Common causes of tinnitus
In many people, tinnitus is caused by one of these conditions:
• Age-related hearing loss. For many people, hearing worsens with age, usually starting around age 60. Hearing loss can cause tinnitus. The medical term for this type of hearing loss is presbycusis.
• Exposure to loud noise. Loud noises, such as those from heavy equipment, chain saws and firearms, are common sources of noise-related hearing loss. Portable music devices, such as MP3 players or iPods, also can cause noise-related hearing loss if played loudly for long periods. Tinnitus caused by short-term exposure, such as attending a loud concert, usually goes away; long-term exposure to loud sound can cause permanent damage.
• Earwax blockage. Earwax protects your ear canal by trapping dirt and slowing the growth of bacteria. When too much earwax accumulates, it becomes too hard to wash away naturally, causing hearing loss or irritation of the eardrum, which can lead to tinnitus.
• Ear bone changes. Stiffening of the bones in your middle ear (otosclerosis) may affect your hearing and cause tinnitus. This condition, caused by abnormal bone growth, tends to run in families.
While commonly referred to as “ringing in the ears,” tinnitus can actually manifest in a variety of different perceived sounds, both tonal and pulsing.
In almost all cases, tinnitus is a subjective noise, meaning that only the person who has tinnitus can hear it. People describe hearing different sounds: ringing, hissing, static, crickets, screeching, whooshing, roaring, pulsing, ocean waves, buzzing, dial tones, even music.
In general, there are three ways to describe a patient’s personal perception of the tinnitus sound:
Tonal Tinnitus: The perception of near-continuous sound (or overlapping sounds) with well-defined frequencies. The perceived volume of the tinnitus often fluctuates. Tonal tinnitus is generally associated with subjective tinnitus.
Pulsatile Tinnitus: The perception of pulsing sounds, often in-beat with the patient’s heartbeat. Pulsatile tinnitus is often associated with objective and somatic tinnitus.

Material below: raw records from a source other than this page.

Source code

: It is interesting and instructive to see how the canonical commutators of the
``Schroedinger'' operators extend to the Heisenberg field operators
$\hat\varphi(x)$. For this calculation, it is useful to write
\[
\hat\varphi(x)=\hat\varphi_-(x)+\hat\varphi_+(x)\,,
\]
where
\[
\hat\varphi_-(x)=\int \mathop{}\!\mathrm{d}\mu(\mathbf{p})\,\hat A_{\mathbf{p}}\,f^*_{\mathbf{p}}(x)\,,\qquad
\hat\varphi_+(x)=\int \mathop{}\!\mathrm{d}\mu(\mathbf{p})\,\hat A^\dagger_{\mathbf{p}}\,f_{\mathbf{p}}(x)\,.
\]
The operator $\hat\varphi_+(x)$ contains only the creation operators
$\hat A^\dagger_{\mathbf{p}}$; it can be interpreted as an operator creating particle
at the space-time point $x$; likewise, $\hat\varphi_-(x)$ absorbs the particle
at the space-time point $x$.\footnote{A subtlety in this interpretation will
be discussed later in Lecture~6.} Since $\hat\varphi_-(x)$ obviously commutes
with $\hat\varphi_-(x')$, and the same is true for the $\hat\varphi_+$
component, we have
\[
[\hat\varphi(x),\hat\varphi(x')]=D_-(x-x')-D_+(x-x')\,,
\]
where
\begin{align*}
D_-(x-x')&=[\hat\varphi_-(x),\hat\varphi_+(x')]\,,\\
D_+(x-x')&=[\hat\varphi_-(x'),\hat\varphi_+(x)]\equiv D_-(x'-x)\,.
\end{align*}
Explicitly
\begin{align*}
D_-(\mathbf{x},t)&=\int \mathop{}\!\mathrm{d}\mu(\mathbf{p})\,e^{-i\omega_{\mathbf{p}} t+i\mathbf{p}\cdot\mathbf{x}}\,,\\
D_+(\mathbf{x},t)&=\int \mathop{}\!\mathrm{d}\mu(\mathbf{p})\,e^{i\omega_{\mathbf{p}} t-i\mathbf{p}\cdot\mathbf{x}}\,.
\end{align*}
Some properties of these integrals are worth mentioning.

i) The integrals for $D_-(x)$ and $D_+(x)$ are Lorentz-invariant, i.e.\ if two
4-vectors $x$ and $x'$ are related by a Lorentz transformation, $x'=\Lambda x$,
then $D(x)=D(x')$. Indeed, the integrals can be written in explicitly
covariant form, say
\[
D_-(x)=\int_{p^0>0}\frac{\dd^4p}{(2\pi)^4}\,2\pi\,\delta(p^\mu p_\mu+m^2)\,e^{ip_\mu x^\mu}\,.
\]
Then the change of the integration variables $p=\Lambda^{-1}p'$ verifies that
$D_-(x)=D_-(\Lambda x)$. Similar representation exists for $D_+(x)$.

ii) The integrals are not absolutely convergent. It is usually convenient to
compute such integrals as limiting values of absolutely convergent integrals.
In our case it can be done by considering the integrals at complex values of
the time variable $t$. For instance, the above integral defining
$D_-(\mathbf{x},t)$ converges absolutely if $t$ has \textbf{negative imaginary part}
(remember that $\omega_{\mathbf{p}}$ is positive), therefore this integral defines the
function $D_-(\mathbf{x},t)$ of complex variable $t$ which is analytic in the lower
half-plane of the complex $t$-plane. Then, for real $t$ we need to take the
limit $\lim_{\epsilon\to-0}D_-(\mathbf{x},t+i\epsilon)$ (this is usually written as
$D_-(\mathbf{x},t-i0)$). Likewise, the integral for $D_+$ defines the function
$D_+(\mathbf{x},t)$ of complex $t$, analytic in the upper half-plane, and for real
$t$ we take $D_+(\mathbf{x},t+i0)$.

Musical Tinnitus: The perception of music or singing, sometimes the same tune on a constant loop. Also known as Musical Ear Syndrome, Musical Tinnitus is very rare.
There is some scientific evidence that a patient’s tonal perception of tinnitus is influenced by the etiology (the underlying cause) of their tinnitus. However, current science has not identified a definitive correlation.
Consider seeing a behavioral health therapist
Tinnitus symptoms often generate feelings of despair and anxiety in many patients. Current estimates suggest that 48-78% of patients with severe tinnitus also experience depression, anxiety, or some other behavioral disorder. A trained behavioral health therapist may be able to help alleviate some of the negative emotional baggage associated with your tinnitus. There are several behavioral and educational treatment programs specifically for tinnitus management; general psychological therapy may also be beneficial.
• Find ways to increase relaxation. Patients often report that their tinnitus is less burdensome when they are relaxed. Find the activities and behaviors that best help you relax: exercise, yoga, meditation, soothing music, anything that helps you be calm and content.
• Get a good night’s sleep. Sleeping isn’t easy when you have tinnitus, but getting a restful night’s sleep can improve your overall health and may minimize the perceived intensity of tinnitus during waking hours. Many patients use sound machines, radio static, or a fan to mask their tinnitus and help them fall and stay asleep. You may also want to consider how your use of caffeine, alcohol, cigarettes, and other drugs impact your ability to sleep.